7 a.m. I open the bottle. The pills are monstrous. I start to chicken out. I've never smoked pot, much less taken cocaine or amphetamines. I decide to halve the dosage. When I cut the first pill with my pocketknife, half shoots off my bureau, slides across the floor, and disappears under a dresser. I pop the other half.
10 a.m. At the office. I've felt no rush, but alertness has snuck up on me. I'm incredibly attentive, but not on edge. I really, really feel like working.
2 p.m. This is when I usually fold. Not today. I'm working twice as fast as usual. I have a desperate urge to write, to make reporting calls, to finish my expense account. I find myself talking very loudly and quickly. A colleague says I'm grinning like a "feral chipmunk."

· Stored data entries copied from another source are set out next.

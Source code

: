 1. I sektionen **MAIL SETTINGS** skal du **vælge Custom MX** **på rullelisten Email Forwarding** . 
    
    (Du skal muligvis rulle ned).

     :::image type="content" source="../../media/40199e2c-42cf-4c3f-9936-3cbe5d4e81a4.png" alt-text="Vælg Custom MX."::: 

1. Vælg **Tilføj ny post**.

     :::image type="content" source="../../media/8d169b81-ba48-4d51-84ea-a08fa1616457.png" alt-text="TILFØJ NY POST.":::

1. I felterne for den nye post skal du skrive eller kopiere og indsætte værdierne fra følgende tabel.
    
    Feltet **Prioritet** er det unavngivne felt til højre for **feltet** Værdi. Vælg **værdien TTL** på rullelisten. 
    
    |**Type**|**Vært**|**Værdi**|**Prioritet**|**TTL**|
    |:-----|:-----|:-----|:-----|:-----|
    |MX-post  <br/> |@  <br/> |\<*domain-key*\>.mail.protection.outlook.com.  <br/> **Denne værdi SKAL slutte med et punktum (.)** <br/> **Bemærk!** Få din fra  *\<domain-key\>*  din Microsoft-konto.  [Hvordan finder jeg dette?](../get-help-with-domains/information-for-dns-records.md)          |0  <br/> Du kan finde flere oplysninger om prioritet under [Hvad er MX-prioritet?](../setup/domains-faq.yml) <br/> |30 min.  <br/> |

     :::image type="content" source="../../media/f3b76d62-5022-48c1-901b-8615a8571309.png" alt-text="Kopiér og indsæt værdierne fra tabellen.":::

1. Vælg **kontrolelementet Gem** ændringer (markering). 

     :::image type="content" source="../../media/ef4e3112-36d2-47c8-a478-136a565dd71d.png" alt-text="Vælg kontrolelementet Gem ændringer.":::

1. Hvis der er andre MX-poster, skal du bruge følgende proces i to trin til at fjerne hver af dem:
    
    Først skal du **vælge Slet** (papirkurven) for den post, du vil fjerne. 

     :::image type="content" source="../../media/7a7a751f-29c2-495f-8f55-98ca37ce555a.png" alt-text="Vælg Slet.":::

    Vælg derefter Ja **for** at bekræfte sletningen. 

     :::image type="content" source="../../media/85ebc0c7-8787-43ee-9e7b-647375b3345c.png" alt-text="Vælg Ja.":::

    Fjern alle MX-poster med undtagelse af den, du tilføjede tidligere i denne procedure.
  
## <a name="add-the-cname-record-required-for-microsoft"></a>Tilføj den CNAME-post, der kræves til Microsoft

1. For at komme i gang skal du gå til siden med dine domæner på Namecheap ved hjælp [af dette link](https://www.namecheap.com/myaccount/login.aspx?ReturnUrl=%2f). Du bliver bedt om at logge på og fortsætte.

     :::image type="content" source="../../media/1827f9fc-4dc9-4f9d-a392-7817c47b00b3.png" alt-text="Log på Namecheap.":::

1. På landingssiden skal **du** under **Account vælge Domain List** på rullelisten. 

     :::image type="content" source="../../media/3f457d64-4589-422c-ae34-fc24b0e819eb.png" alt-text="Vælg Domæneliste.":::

6 p.m. Annoyed to have to leave the office when there is all this lovely work to do.
9 p.m. Home. After dinner, I race upstairs to start working again. This is totally out of character, especially when "Monday Night Football" is on.
12 a.m. I want the day to keep going but force myself to go to bed. I fall asleep easily enough, but it's a weird night. I have lots of dreams, which is unusual. All are about Getting Things Done.
Day 2, Tuesday
6:30 a.m. I wake up feeling good, cut another pill in two, and pop a half.
9 a.m.-7 p.m. I work like a fiend again. These have been the two most productive days I've had in years. Idea for new Provigil ad slogan: "Bosses' Little Helper."
1 a.m. Again, I'm alert through the late evening, infuriating my wife by chattering at her long past her bedtime. When I conk out, I sleep deeply.
Day 3, Wednesday
7 a.m. My one-man clinical trial starts to fall apart. Everyone says modafinil is not addictive, but I wake up worried about how long my supply will last. I count the pills and realize I have only five and a half left. That's just an 11-day supply. I remember that I offered a sample to a friend yesterday. I am annoyed -- one day less for me. I start to cut up the remaining pills, wondering if I can divide them into thirds instead of halves.
I realize that maybe I can find a different supplier. I log onto the Internet to see if I can get modafinil on the sly. I find it cheap at the Discount Mexican Pharmacy. I feel delighted and relieved. Then I feel terrified that I am delighted and relieved. "Discount Mexican Pharmacy"?!
7:30 a.m. I end my experiment after two days. I'm acting like a lunatic. I stash the remaining pills in the medicine cabinet. I still have 11 great days ahead of me.